What needs to be done:
Work through the data below and copy out every line where "hours" is found.

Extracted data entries
::::::

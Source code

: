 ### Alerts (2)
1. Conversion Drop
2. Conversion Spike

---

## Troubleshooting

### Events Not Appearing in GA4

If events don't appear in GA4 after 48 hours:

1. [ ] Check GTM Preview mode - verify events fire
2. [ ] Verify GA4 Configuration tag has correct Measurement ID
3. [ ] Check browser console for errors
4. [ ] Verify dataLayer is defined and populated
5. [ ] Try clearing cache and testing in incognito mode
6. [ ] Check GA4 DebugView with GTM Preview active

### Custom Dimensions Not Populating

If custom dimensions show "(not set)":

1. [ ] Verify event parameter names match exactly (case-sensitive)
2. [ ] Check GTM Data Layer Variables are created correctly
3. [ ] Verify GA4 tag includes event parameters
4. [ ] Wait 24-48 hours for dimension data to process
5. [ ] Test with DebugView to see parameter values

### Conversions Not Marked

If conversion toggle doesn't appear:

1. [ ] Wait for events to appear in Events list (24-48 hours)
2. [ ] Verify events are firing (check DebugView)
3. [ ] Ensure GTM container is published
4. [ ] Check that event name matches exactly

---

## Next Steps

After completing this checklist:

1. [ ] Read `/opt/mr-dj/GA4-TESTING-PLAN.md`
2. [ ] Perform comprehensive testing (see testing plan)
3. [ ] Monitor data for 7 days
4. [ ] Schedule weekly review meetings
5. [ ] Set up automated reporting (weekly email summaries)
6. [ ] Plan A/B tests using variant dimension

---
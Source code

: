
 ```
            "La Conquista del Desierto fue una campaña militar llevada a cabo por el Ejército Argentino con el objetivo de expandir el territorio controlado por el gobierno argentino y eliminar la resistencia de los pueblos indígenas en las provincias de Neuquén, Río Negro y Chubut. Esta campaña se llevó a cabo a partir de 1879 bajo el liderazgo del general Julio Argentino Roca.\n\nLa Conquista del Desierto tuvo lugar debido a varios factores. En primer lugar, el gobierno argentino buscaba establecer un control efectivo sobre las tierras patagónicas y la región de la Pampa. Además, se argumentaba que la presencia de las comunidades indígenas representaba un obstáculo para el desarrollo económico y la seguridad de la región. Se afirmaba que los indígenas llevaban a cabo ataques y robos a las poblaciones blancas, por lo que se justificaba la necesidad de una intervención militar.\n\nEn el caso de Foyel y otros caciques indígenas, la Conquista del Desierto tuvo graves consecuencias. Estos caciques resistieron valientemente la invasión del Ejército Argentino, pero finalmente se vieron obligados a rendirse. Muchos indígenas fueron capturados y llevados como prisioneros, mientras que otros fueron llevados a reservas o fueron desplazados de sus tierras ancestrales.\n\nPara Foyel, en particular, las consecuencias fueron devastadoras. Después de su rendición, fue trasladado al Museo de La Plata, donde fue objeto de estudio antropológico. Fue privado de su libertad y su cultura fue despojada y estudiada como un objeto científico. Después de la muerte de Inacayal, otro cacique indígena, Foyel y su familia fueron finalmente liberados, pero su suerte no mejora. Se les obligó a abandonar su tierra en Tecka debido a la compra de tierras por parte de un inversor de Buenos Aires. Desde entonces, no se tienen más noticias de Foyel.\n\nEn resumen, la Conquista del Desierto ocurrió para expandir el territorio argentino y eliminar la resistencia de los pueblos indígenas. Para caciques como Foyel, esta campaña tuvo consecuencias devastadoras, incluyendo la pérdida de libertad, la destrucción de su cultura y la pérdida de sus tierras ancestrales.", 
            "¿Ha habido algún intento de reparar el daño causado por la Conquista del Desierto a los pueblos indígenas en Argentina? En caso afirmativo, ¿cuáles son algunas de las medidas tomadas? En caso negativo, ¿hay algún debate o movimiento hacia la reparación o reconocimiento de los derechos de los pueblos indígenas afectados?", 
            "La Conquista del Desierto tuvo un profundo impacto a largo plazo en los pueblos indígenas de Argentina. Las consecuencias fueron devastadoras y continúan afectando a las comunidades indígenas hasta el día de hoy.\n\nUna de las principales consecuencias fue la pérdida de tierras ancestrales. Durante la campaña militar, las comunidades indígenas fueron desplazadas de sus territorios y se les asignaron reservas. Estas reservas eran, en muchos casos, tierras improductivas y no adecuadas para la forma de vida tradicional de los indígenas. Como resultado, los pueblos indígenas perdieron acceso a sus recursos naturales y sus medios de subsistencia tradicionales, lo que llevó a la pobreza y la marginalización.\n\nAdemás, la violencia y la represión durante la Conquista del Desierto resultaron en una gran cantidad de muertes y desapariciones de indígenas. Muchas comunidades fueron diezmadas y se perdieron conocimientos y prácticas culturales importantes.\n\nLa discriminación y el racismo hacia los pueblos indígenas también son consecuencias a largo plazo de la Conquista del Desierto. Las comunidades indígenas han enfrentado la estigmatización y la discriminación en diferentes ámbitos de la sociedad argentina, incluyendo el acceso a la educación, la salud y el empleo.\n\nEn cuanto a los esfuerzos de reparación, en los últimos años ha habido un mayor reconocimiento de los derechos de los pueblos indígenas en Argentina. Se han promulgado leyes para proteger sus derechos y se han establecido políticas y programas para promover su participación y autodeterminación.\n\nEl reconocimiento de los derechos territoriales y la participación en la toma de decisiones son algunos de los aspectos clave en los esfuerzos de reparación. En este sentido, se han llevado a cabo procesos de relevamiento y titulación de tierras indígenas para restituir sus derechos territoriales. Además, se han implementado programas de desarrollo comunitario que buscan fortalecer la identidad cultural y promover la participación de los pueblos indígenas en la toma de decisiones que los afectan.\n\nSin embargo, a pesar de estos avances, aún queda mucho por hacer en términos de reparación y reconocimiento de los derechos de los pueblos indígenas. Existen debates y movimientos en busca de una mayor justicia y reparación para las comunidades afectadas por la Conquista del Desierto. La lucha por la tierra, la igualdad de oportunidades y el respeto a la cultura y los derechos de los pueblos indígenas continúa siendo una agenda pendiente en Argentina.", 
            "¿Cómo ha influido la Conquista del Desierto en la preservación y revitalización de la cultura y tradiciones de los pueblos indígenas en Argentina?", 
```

::::::

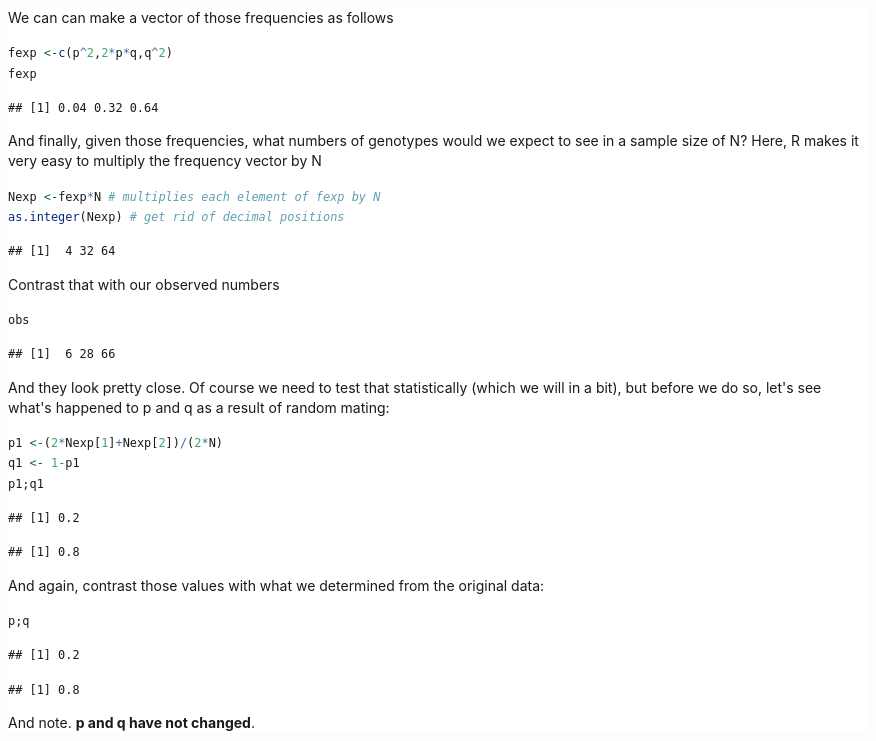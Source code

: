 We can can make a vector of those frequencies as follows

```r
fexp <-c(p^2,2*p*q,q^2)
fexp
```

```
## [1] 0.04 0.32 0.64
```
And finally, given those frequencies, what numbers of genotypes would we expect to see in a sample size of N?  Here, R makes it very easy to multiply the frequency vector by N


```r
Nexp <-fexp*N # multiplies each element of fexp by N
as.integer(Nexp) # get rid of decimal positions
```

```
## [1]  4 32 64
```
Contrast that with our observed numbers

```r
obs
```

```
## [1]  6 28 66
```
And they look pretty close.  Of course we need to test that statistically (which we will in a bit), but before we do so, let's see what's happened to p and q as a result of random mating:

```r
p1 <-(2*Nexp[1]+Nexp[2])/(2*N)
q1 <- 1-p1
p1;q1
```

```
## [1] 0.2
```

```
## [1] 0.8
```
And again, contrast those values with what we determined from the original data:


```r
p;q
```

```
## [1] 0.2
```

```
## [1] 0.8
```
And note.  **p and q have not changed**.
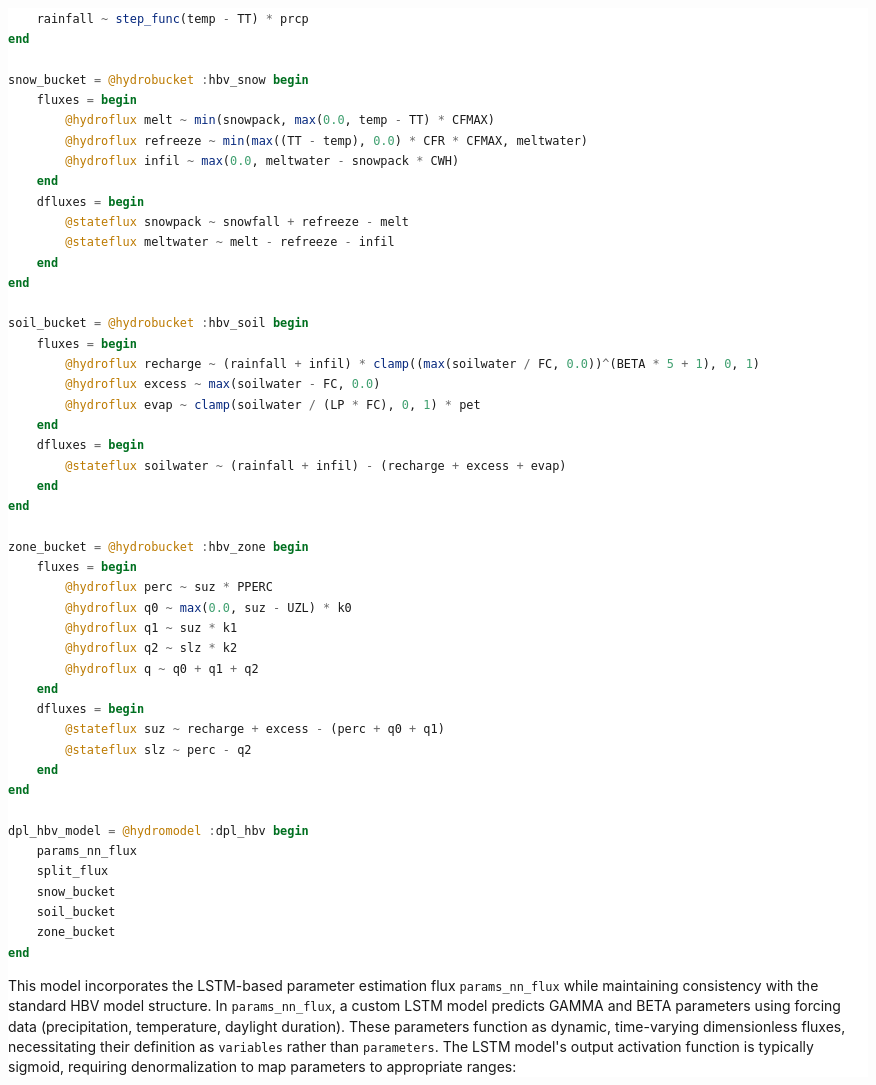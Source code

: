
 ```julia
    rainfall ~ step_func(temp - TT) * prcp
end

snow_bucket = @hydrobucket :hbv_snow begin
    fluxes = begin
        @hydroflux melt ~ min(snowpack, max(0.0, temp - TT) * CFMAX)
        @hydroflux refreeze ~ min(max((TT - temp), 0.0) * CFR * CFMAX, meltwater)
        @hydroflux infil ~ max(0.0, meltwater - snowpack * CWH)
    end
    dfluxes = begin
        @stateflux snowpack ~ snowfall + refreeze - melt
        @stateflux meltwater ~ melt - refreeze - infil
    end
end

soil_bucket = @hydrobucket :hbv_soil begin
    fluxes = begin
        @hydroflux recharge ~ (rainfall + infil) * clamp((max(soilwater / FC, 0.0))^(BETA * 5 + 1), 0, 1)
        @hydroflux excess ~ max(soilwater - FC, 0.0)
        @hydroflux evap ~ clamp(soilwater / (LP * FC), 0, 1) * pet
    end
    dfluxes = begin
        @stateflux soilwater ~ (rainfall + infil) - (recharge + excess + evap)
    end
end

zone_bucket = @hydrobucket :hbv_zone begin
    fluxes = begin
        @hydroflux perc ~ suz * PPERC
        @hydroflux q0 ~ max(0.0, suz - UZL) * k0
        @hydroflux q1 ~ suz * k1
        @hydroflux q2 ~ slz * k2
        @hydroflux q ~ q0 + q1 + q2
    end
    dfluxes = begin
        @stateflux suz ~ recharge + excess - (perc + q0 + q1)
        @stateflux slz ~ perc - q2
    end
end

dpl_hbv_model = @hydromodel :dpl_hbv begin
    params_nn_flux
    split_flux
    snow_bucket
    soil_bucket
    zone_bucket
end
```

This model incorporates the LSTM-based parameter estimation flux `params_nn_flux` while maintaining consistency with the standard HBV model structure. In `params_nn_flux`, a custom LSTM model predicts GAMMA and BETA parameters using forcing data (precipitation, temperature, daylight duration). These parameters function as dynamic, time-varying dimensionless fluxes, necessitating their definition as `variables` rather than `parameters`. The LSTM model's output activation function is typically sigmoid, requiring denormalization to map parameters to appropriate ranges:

::::::

Task response:
If events don't appear in GA4 after 48 hours:
4. [ ] Wait 24-48 hours for dimension data to process
1. [ ] Wait for events to appear in Events list (24-48 hours)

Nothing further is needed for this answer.